▶ _Data supplied_
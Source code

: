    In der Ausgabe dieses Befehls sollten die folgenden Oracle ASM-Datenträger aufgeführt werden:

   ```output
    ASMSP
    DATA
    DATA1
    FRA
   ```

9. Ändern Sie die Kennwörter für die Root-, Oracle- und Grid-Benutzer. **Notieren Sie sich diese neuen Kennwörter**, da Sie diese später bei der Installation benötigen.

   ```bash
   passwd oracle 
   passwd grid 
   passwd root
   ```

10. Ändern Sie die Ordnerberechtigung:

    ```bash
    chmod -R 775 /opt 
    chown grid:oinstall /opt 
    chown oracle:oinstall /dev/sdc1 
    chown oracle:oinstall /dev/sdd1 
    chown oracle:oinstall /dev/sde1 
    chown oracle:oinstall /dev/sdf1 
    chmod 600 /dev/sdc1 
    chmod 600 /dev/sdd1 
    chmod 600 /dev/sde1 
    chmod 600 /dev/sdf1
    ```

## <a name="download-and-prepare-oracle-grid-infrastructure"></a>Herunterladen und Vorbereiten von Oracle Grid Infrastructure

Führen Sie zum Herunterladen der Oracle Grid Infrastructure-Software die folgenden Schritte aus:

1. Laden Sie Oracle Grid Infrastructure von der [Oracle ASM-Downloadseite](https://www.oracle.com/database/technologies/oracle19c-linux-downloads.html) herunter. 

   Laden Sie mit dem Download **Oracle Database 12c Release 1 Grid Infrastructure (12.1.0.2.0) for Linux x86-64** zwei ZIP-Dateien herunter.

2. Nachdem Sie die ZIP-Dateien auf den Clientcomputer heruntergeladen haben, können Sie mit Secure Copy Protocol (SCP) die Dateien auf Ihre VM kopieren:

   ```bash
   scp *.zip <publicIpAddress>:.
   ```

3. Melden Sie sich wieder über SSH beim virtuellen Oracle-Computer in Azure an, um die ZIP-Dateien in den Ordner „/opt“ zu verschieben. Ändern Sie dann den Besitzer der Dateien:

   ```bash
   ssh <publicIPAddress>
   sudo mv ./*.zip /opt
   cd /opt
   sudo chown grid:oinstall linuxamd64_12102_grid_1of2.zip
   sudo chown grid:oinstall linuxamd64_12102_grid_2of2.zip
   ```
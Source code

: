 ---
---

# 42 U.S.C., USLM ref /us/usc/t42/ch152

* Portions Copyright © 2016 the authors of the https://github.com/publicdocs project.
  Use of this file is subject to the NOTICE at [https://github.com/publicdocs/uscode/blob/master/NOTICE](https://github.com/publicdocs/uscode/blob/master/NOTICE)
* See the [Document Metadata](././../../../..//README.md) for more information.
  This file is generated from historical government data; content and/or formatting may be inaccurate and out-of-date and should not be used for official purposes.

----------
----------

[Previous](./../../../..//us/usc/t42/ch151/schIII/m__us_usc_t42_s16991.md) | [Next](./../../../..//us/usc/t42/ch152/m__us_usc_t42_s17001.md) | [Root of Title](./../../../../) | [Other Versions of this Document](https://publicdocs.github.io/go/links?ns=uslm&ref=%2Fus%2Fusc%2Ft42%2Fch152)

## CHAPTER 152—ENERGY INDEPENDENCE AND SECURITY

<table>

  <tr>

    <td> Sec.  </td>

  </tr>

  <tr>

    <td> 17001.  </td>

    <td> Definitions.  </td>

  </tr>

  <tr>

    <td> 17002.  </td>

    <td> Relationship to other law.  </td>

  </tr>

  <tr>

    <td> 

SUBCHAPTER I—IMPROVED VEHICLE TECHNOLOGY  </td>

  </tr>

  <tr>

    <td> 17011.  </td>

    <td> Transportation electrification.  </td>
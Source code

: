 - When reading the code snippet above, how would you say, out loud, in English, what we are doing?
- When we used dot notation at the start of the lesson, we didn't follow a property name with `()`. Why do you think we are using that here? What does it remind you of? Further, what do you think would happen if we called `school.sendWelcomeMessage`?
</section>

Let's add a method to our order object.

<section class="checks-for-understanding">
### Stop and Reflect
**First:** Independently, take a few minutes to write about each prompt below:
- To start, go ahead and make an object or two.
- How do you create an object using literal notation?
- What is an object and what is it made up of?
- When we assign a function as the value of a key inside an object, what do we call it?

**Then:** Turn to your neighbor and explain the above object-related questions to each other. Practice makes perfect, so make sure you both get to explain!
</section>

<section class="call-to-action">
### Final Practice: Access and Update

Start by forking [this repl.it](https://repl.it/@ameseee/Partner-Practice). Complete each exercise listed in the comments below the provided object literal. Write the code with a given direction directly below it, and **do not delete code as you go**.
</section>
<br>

▶ _Task objective_
An exact copy is needed of the lines from the one containing "- How do you" through the end of the records.

▶ _Answer_
- How do you create an object using literal notation?
- What is an object and what is it made up of?
- When we assign a function as the value of a key inside an object, what do we call it?

**Then:** Turn to your neighbor and explain the above object-related questions to each other. Practice makes perfect, so make sure you both get to explain!
</section>

<section class="call-to-action">
### Final Practice: Access and Update

Start by forking [this repl.it](https://repl.it/@ameseee/Partner-Practice). Complete each exercise listed in the comments below the provided object literal. Write the code with a given direction directly below it, and **do not delete code as you go**.
</section>
<br>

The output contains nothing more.